Exercise instructions ::
Return the material below exactly, but only from the line with "name and render." through the line with "avec son khopesh.", and without its pictures.

Given information ::
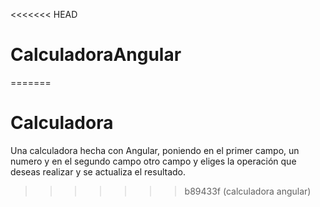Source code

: <<<<<<< HEAD
# CalculadoraAngular
=======
# Calculadora

Una calculadora hecha con Angular, poniendo en el primer campo, un numero y en el segundo campo otro campo y eliges la operación que deseas realizar y se actualiza el resultado.
>>>>>>> b89433f (calculadora angular)
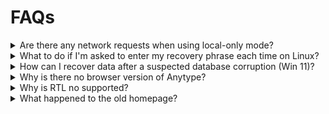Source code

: # FAQs

<details>

<summary>Are there any network requests when using local-only mode?</summary>

We can guarantee that there are no network requests to our Anytype Network, but our telemetry will still send requests (you will be able to opt-out later on). Additionally, the client still needs to to send requests for some of the features (embedding blocks, fetching bookmarks, etc.) to work properly.

</details>

<details>

<summary>What to do if I'm asked to enter my recovery phrase each time on Linux?</summary>

Linux users may be asked for their Recovery Phrase each time they log in. To resolve this issue, please install a keychain. The most popular is [GNOME Keyring](https://wiki.gnome.org/action/show/Projects/GnomeKeyring?action=show\&redirect=GnomeKeyring). Additionally, ensure that you have met all the [dependencies](https://github.com/anyproto/anytype-ts#dependencies) beforehand.

</details>

<details>

<summary>How can I recover data after a suspected database corruption (Win 11)?</summary>

If you’re experiencing issues with Anytype, such as after a sudden power loss, and suspect database corruption, follow these step-by-step instructions to recover your data:

**Step 1**: Locate the Anytype Account Data

1. Open File Explorer: Press `Win + E` to open File Explorer.
2. Access the AppData Folder: In the address bar, type `%AppData%` and press `Enter`. This takes you to the `Roaming` folder inside `AppData`.
3. Navigate to Anytype Data Folder: Go to the Anytype folder by following this path:
4. `Anytype > data > <accountId>` or `Anytype > beta > data > <accountId>` in case you are on the Pre-release(beta) channel in anytype
5. Replace `<accountId>` with your specific account ID.

**Step 2:** Rename the Localstore Database

1. Find the Localstore Folder: Inside the Anytype data folder, look for a folder named `localstore`.
2. Rename the Localstore Folder: Right-click on the `localstore` folder and select `Rename`. Change the name to something like `localstore_backup`. This step ensures that Anytype will create a new localstore database when it runs next, while keeping your old data safe in the renamed folder.

**Step 3:** Restart Anytype

1. Launch Anytype: Open the Anytype application on your computer.
2. Check for Normal Operation: Anytype should now launch without issues. It will create a new localstore database automatically.

If after these steps Anytype still doesn’t launch, probably you have spacestore database corrupted. Please take a look at this instruction [A tool to fix the 'Anytype Helper Crashed' Issue 2](https://community.anytype.io/t/a-tool-to-fix-the-anytype-helper-crashed-issue/13653).

</details>

<details>

<summary>Why is there no browser version of Anytype?</summary>

There's no browser version of the app. Anytype is a stand-alone software, that works on desktop or mobile devices. There are many points of vulnerability in-browser apps that would compromise our commitment to data security and encryption.

</details>

<details>

<summary>Why is RTL no supported?</summary>

We currently don't support RTL fully, but we have plans to support them later.

</details>

<details>

<summary>What happened to the old homepage?</summary>

<img src="../.gitbook/assets/w=3840,quality=80 (1).webp" alt="" data-size="original">

The homepage from the alpha app has been removed, and replaced with the new sidebar and widgets. If you really liked this layout, you can try recreating it using a set with a gallery view.

</details>
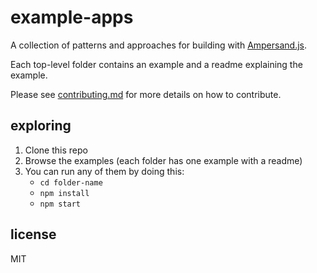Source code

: # example-apps

A collection of patterns and approaches for building with [Ampersand.js](http://ampersandjs.com).

Each top-level folder contains an example and a readme explaining the example.

Please see [contributing.md](contributing.md) for more details on how to contribute.

## exploring

1. Clone this repo
2. Browse the examples (each folder has one example with a readme)
3. You can run any of them by doing this:
    - `cd folder-name`
    - `npm install`
    - `npm start`

## license

MIT


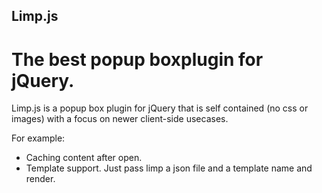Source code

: ## Limp.js
# The best popup boxplugin for jQuery.

Limp.js is a popup box plugin for jQuery that is self contained (no css or images) with a focus on newer client-side usecases.

For example:

  * Caching content after open.
  * Template support. Just pass limp a json file and a template name and render.
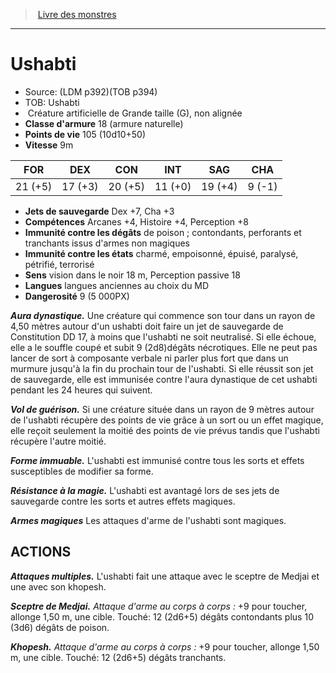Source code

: ﻿> [Livre des monstres](tome_of_beasts_old.md)

---

# Ushabti

- Source: (LDM p392)(TOB p394)
- TOB: Ushabti
-  Créature artificielle de Grande taille (G), non alignée
- **Classe d'armure** 18 (armure naturelle)
- **Points de vie** 105 (10d10+50)
- **Vitesse** 9m

|FOR|DEX|CON|INT|SAG|CHA|
|---|---|---|---|---|---|
|21 (+5)|17 (+3)|20 (+5)|11 (+0)|19 (+4)|9 (-1)|

- **Jets de sauvegarde** Dex +7, Cha +3
- **Compétences** Arcanes +4, Histoire +4, Perception +8
- **Immunité contre les dégâts** de poison ; contondants, perforants et tranchants issus d'armes non magiques
- **Immunité contre les états** charmé, empoisonné, épuisé, paralysé, pétrifié, terrorisé
- **Sens** vision dans le noir 18 m, Perception passive 18
- **Langues** langues anciennes au choix du MD
- **Dangerosité** 9 (5 000PX)

**_Aura dynastique._** Une créature qui commence son tour dans un rayon de 4,50 mètres autour d'un ushabti doit faire un jet de sauvegarde de Constitution DD 17, à moins que l'ushabti ne soit neutralisé. Si elle échoue, elle a le souffle coupé et subit 9 (2d8)dégâts nécrotiques. Elle ne peut pas lancer de sort à composante verbale ni parler plus fort que dans un murmure jusqu'à la fin du prochain tour de l'ushabti. Si elle réussit son jet de sauvegarde, elle est immunisée contre l'aura dynastique de cet ushabti pendant les 24 heures qui suivent.

**_Vol de guérison._** Si une créature située dans un rayon de 9 mètres autour de l'ushabti récupère des points de vie grâce à un sort ou un effet magique, elle reçoit seulement la moitié des points de vie prévus tandis que l'ushabti récupère l'autre moitié.

**_Forme immuable._** L'ushabti est immunisé contre tous les sorts et effets susceptibles de modifier sa forme.

**_Résistance à la magie._** L'ushabti est avantagé lors de ses jets de sauvegarde contre les sorts et autres effets magiques.

**_Armes magiques_** Les attaques d'arme de l'ushabti sont magiques.

## ACTIONS

**_Attaques multiples._** L'ushabti fait une attaque avec le sceptre de Medjai et une avec son khopesh.

**_Sceptre de Medjai._** _Attaque d'arme au corps à corps :_ +9 pour toucher, allonge 1,50 m, une cible. Touché: 12 (2d6+5) dégâts contondants plus 10 (3d6) dégâts de poison.

**_Khopesh._** _Attaque d'arme au corps à corps :_ +9 pour toucher, allonge 1,50 m, une cible. Touché: 12 (2d6+5) dégâts tranchants.

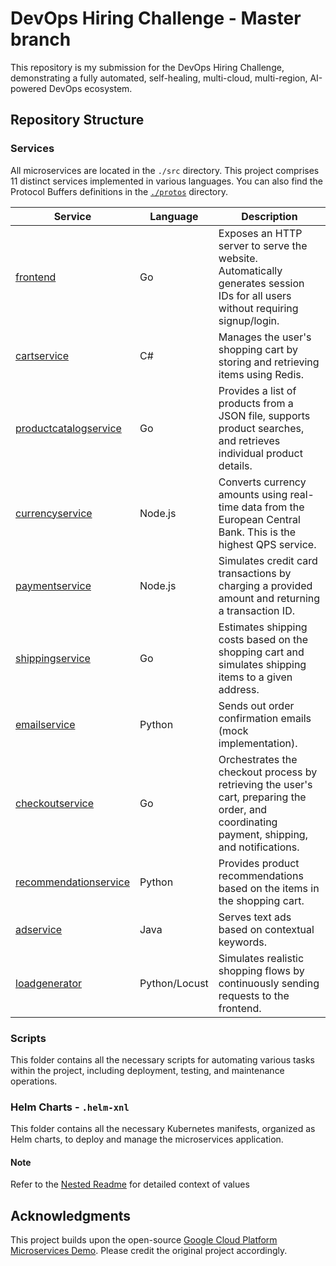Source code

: # DevOps Hiring Challenge - Master branch

This repository is my submission for the DevOps Hiring Challenge, demonstrating a fully automated, self-healing, multi-cloud, multi-region, AI-powered DevOps ecosystem.

## Repository Structure

### Services

All microservices are located in the `./src` directory. This project comprises 11 distinct services implemented in various languages. You can also find the Protocol Buffers definitions in the [`./protos`](./protos) directory.

| Service                                             | Language      | Description                                                                                                                                  |
| --------------------------------------------------- | ------------- | -------------------------------------------------------------------------------------------------------------------------------------------- |
| [frontend](/src/frontend)                           | Go            | Exposes an HTTP server to serve the website. Automatically generates session IDs for all users without requiring signup/login.               |
| [cartservice](/src/cartservice)                     | C#            | Manages the user's shopping cart by storing and retrieving items using Redis.                                                                |
| [productcatalogservice](/src/productcatalogservice) | Go            | Provides a list of products from a JSON file, supports product searches, and retrieves individual product details.                           |
| [currencyservice](/src/currencyservice)             | Node.js       | Converts currency amounts using real-time data from the European Central Bank. This is the highest QPS service.                              |
| [paymentservice](/src/paymentservice)               | Node.js       | Simulates credit card transactions by charging a provided amount and returning a transaction ID.                                             |
| [shippingservice](/src/shippingservice)             | Go            | Estimates shipping costs based on the shopping cart and simulates shipping items to a given address.                                         |
| [emailservice](/src/emailservice)                   | Python        | Sends out order confirmation emails (mock implementation).                                                                                   |
| [checkoutservice](/src/checkoutservice)             | Go            | Orchestrates the checkout process by retrieving the user's cart, preparing the order, and coordinating payment, shipping, and notifications. |
| [recommendationservice](/src/recommendationservice) | Python        | Provides product recommendations based on the items in the shopping cart.                                                                    |
| [adservice](/src/adservice)                         | Java          | Serves text ads based on contextual keywords.                                                                                                |
| [loadgenerator](/src/loadgenerator)                 | Python/Locust | Simulates realistic shopping flows by continuously sending requests to the frontend.                                                         |

### Scripts

This folder contains all the necessary scripts for automating various tasks within the project, including deployment, testing, and maintenance operations.

### Helm Charts - `.helm-xnl`

This folder contains all the necessary Kubernetes manifests, organized as Helm charts, to deploy and manage the microservices application.

#### Note

Refer to the [Nested Readme](./.helm-xnl/README.md) for detailed context of values

## Acknowledgments

This project builds upon the open-source [Google Cloud Platform Microservices Demo](https://github.com/GoogleCloudPlatform/microservices-demo/). Please credit the original project accordingly.
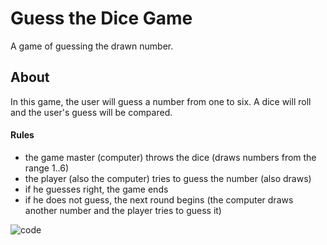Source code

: # Guess the Dice Game
A game of guessing the drawn number.

## About
In this game, the user will guess a number from one to six. A dice will roll and the user's guess will be compared.

#### Rules
- the game master (computer) throws the dice (draws numbers from the range 1..6)
- the player (also the computer) tries to guess the number (also draws)
- if he guesses right, the game ends
- if he does not guess, the next round begins (the computer draws another number and the player tries to guess it)

![code](https://user-images.githubusercontent.com/101121453/215275446-b4880677-e60e-4073-bbf1-66066a9b81f8.png)
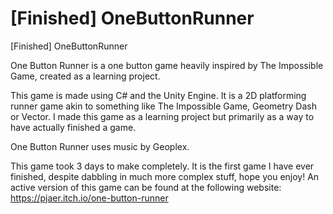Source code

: # [Finished] OneButtonRunner
[Finished] OneButtonRunner

One Button Runner is a one button game heavily inspired by The Impossible Game, created as a learning project.

This game is made using C# and the Unity Engine. It is a 2D platforming runner game akin to something like The Impossible Game, Geometry Dash or Vector. I made this game as a learning project but primarily as a way to have actually finished a game.

One Button Runner uses music by Geoplex.

This game took 3 days to make completely. It is the first game I have ever finished, despite dabbling in much more complex stuff, hope you enjoy! An active version of this game can be found at the following website: https://pjaer.itch.io/one-button-runner
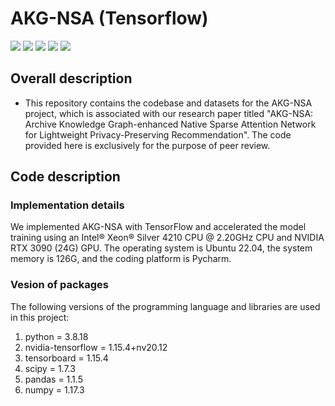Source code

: # **AKG-NSA (Tensorflow)** 

<p align="left">
  <img src='https://img.shields.io/badge/python-3.8.18-blue'>
  <img src='https://img.shields.io/badge/nvidia_tensorflow-1.15.4+nv20.12-blue'>
  <img src='https://img.shields.io/badge/numPy-1.17.3-brightgreen'>
  <img src='https://img.shields.io/badge/pandas-1.1.5-brightgreen'>
  <img src='https://img.shields.io/badge/scipy-1.7.3-brightgreen'>
</p> 

## **Overall description** 
- This repository contains the codebase and datasets for the AKG-NSA project, which is associated with our research paper titled "AKG-NSA: Archive Knowledge Graph-enhanced Native Sparse Attention Network for Lightweight Privacy-Preserving Recommendation". The code provided here is exclusively for the purpose of peer review.
## **Code description** 
### **Implementation details**
We implemented AKG-NSA with TensorFlow and accelerated the model training using an Intel® Xeon® Silver 4210 CPU @ 2.20GHz CPU and NVIDIA RTX 3090 (24G) GPU. The operating system is Ubuntu 22.04, the system memory is 126G, and the coding platform is Pycharm.

### **Vesion of packages**
The following versions of the programming language and libraries are used in this project:

1. python = 3.8.18
2. nvidia-tensorflow = 1.15.4+nv20.12
3. tensorboard = 1.15.4
4. scipy = 1.7.3
5. pandas = 1.1.5
6. numpy = 1.17.3



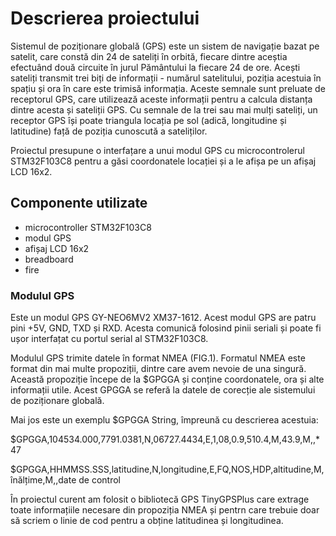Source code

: # Descrierea proiectului
Sistemul de poziționare globală (GPS) este un sistem de navigație bazat pe satelit, care constă din 24 de sateliți în orbită, fiecare dintre aceștia efectuând două circuite în jurul Pământului la fiecare 24 de ore.
Acești sateliți transmit trei biți de informații - numărul satelitului, poziția acestuia în spațiu și ora în care este trimisă informația. Aceste semnale sunt preluate de receptorul GPS, care utilizează aceste informații pentru a calcula distanța dintre acesta și sateliții GPS. Cu semnale de la trei sau mai mulți sateliți, un receptor GPS își poate triangula locația pe sol (adică, longitudine și latitudine) față de poziția cunoscută a sateliților.

Proiectul presupune o interfațare a unui modul GPS cu microcontrolerul STM32F103C8 pentru a găsi coordonatele locației și a le afișa pe un afișaj LCD 16x2.

## Componente utilizate
- microcontroller STM32F103C8 
- modul GPS
- afișaj LCD 16x2
- breadboard
- fire 

### Modulul GPS

Este un modul GPS GY-NEO6MV2 XM37-1612. Acest modul GPS are patru pini +5V, GND, TXD și RXD. Acesta comunică folosind pinii seriali și poate fi ușor interfațat cu portul serial al STM32F103C8.


Modulul GPS trimite datele în format NMEA (FIG.1). Formatul NMEA este format din mai multe propoziții, dintre care avem nevoie de una singură. Această propoziție începe de la $GPGGA și conține coordonatele, ora și alte informații utile. Acest GPGGA se referă la datele de corecție ale sistemului de poziționare globală.

Mai jos este un exemplu $GPGGA String, împreună cu descrierea acestuia:

$GPGGA,104534.000,7791.0381,N,06727.4434,E,1,08,0.9,510.4,M,43.9,M,,*47

$GPGGA,HHMMSS.SSS,latitudine,N,longitudine,E,FQ,NOS,HDP,altitudine,M,înălțime,M,,date de control

În proiectul curent am folosit o bibliotecă GPS TinyGPSPlus care extrage toate informațiile necesare din propoziția NMEA și pentrn care trebuie doar să scriem o linie de cod pentru a obține latitudinea și longitudinea.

Solved exercise ::
  * Template support. Just pass limp a json file and a template name and render.
Source code

: ﻿> [Livre des monstres](tome_of_beasts_old.md)

---

# Ushabti

- Source: (LDM p392)(TOB p394)
- TOB: Ushabti
-  Créature artificielle de Grande taille (G), non alignée
- **Classe d'armure** 18 (armure naturelle)
- **Points de vie** 105 (10d10+50)
- **Vitesse** 9m

|FOR|DEX|CON|INT|SAG|CHA|
|---|---|---|---|---|---|
|21 (+5)|17 (+3)|20 (+5)|11 (+0)|19 (+4)|9 (-1)|

- **Jets de sauvegarde** Dex +7, Cha +3
- **Compétences** Arcanes +4, Histoire +4, Perception +8
- **Immunité contre les dégâts** de poison ; contondants, perforants et tranchants issus d'armes non magiques
- **Immunité contre les états** charmé, empoisonné, épuisé, paralysé, pétrifié, terrorisé
- **Sens** vision dans le noir 18 m, Perception passive 18
- **Langues** langues anciennes au choix du MD
- **Dangerosité** 9 (5 000PX)

**_Aura dynastique._** Une créature qui commence son tour dans un rayon de 4,50 mètres autour d'un ushabti doit faire un jet de sauvegarde de Constitution DD 17, à moins que l'ushabti ne soit neutralisé. Si elle échoue, elle a le souffle coupé et subit 9 (2d8)dégâts nécrotiques. Elle ne peut pas lancer de sort à composante verbale ni parler plus fort que dans un murmure jusqu'à la fin du prochain tour de l'ushabti. Si elle réussit son jet de sauvegarde, elle est immunisée contre l'aura dynastique de cet ushabti pendant les 24 heures qui suivent.

**_Vol de guérison._** Si une créature située dans un rayon de 9 mètres autour de l'ushabti récupère des points de vie grâce à un sort ou un effet magique, elle reçoit seulement la moitié des points de vie prévus tandis que l'ushabti récupère l'autre moitié.

**_Forme immuable._** L'ushabti est immunisé contre tous les sorts et effets susceptibles de modifier sa forme.

**_Résistance à la magie._** L'ushabti est avantagé lors de ses jets de sauvegarde contre les sorts et autres effets magiques.

**_Armes magiques_** Les attaques d'arme de l'ushabti sont magiques.

## ACTIONS

**_Attaques multiples._** L'ushabti fait une attaque avec le sceptre de Medjai et une avec son khopesh.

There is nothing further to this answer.